Não sei se por conta da falta de crianças em casa, se por conta da fartura da mesa que gerava sobras constrangedoras
ou se foram as dificuldades para manter a idéia de união. Sei que, há muitos anos, ninguém se importa. Mas, mesmo
assim, todos sentem culpa.
É esta sensação que me incomoda. Todo mundo se sente culpado no fim do ano e tudo contribui para que as pessoas se
sintam assim. Começa com este papo do nascimento de Jesus, essa coisa dele ter morrido crucificado por nossa causa.
As pessoas carregam a cruz da história bíblica de Jesus até hoje! Se ele foi quem foi, duvido que ele ficaria
satisfeito ao ver o que fizeram da sua estadia na Terra.
Eu tinha onze anos e meu pai tinha acabado de construir uma casa de frente para a nossa e no mesmo terreno.
Uma família vinda do Norte soube da casa e quis alugá-la. Meu pai, movido pela possibilidade de receber uma grana a
mais por mês, ignorou o fato de dividirmos o quintal com desconhecidos e alugou a casa.

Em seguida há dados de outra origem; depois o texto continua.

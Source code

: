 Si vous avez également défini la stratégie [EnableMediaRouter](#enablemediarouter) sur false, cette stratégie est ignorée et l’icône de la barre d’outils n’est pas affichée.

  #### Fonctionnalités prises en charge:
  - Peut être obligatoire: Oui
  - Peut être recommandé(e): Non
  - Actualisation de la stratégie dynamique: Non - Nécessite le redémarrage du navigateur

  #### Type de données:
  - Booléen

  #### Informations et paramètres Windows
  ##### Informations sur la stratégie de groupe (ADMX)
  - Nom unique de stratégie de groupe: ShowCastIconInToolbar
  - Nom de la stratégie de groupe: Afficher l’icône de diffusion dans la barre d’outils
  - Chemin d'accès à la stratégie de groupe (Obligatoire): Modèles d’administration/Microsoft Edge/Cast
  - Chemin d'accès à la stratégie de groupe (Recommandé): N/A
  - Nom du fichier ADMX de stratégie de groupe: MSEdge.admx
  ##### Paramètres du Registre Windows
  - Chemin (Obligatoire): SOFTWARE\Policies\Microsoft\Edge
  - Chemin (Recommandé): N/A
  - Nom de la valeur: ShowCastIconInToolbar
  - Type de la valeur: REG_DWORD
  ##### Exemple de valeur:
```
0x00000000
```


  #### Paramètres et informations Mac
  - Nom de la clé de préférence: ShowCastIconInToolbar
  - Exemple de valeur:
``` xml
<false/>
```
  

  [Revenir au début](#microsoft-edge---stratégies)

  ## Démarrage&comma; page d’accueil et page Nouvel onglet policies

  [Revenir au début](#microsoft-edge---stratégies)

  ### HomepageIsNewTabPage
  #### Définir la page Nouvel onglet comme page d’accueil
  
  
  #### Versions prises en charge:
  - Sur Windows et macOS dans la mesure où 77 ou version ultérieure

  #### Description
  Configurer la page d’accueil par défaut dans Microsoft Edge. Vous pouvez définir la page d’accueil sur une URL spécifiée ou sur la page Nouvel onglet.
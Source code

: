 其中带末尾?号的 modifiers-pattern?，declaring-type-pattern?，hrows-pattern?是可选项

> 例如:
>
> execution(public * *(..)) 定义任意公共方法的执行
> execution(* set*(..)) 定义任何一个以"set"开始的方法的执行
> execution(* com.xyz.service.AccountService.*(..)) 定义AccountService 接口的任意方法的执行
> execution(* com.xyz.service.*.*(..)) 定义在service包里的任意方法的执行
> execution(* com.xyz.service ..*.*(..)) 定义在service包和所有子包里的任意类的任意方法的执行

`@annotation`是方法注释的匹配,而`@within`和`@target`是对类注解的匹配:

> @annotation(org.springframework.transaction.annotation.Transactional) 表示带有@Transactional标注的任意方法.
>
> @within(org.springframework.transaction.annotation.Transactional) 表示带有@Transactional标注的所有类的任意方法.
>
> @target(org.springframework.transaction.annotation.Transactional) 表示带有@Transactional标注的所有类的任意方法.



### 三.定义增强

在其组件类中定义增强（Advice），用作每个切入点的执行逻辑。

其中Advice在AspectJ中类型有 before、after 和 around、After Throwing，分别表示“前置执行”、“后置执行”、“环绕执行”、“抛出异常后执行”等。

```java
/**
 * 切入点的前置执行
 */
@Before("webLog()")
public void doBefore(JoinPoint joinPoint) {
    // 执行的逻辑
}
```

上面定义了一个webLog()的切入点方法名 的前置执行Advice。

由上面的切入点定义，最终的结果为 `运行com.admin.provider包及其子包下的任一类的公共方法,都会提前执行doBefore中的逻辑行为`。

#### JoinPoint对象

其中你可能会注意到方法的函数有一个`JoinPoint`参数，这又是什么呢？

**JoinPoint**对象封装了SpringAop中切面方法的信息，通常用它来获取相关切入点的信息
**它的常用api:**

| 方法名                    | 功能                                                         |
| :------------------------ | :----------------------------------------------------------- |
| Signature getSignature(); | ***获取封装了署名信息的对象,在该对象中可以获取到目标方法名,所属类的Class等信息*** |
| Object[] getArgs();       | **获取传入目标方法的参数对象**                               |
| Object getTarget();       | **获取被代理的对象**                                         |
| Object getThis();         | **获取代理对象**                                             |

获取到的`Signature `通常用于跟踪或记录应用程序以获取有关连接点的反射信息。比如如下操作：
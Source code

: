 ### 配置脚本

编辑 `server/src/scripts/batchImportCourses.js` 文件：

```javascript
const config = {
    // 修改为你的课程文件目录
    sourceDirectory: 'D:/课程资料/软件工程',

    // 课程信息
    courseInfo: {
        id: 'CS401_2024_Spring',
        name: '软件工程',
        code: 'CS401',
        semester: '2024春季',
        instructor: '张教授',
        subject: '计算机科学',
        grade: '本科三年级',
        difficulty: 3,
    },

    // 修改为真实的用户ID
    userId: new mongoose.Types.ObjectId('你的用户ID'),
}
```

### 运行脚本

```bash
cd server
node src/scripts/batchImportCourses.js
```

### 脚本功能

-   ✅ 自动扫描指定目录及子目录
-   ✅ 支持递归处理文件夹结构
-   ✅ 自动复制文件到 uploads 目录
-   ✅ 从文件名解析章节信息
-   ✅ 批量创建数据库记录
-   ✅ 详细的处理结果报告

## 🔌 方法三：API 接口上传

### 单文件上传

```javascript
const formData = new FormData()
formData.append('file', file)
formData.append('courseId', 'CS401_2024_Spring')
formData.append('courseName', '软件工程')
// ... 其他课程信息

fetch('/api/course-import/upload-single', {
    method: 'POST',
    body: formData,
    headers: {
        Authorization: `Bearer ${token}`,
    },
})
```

Um marido, uma esposa grávida, três filhos com idades entre três e seis anos e um cachorro vira-lata (nós tínhamos
uma dobermann.).
Logo depois que eles mudaram, vieram as festas de fim de ano. Na véspera do natal, meus pais, na tentativa de unir
as famílias um do outro, acabaram discutindo. Meu pai, bravo, saiu de casa e não disse para onde ia e minha mãe
ficou, lá, desolada perante os quilos de peru que havia assado.
Nove horas da noite e eu fui dormir. Acordei uma hora depois com barulho de música no último volume e um rebuliço de
gente. Nossos vizinhos convidaram todos os parentes, amigos e retirantes para passarem o natal na casa deles,
conseqüentemente, no nosso quintal.
Fiquei putíssima! Minha mãe triste, meu pai fora de casa e aquele povo que mal nos conhecia fazendo aquele auê na
nossa casa. Fui em direção à casa da frente com um quente e dois fervendo, mas o quintal estava tão abarrotado de
pessoas felizes que antes que eu conseguisse localizar alguém responsável por aquela situação, acabei dançando meia
dúzia de forrós.
Vi meus irmãos no meio da festa se divertindo e fui atrás da minha mãe. Entrei em casa pela cozinha e a vi sentada
olhando para a mesa que ela havia preparado com tanto carinho.
– Não vai vir ninguém aqui em casa?
– Não.
– E o papai?
– Não sei…
Não pensei duas vezes: peguei uma travessa de quitutes e ajeitei sobre a cabeça. Minha mãe reagiu à cena e seguiu
atrás de mim:
– Alessandra, onde você vai com essa comida?
– Alguém tem que salvar este dia de merda. Vem mãe, bóra levar este monte de comida para o povo comer.
Sai de garçonete servindo a vizinhança que se espremia entre as duas casas, quando ouço a voz da minha mãe:
– Quem quiser se servir fique à vontade, tem cerveja e refrigerante aqui na geladeira.
Em um segundo, a festa se espalhou pela nossa cozinha, em um segundo não lembrávamos mais dos contratempos das
últimas horas, em um segundo a casa estava cheia de gente alegre e sem as firulas das festas de natal tradicionais.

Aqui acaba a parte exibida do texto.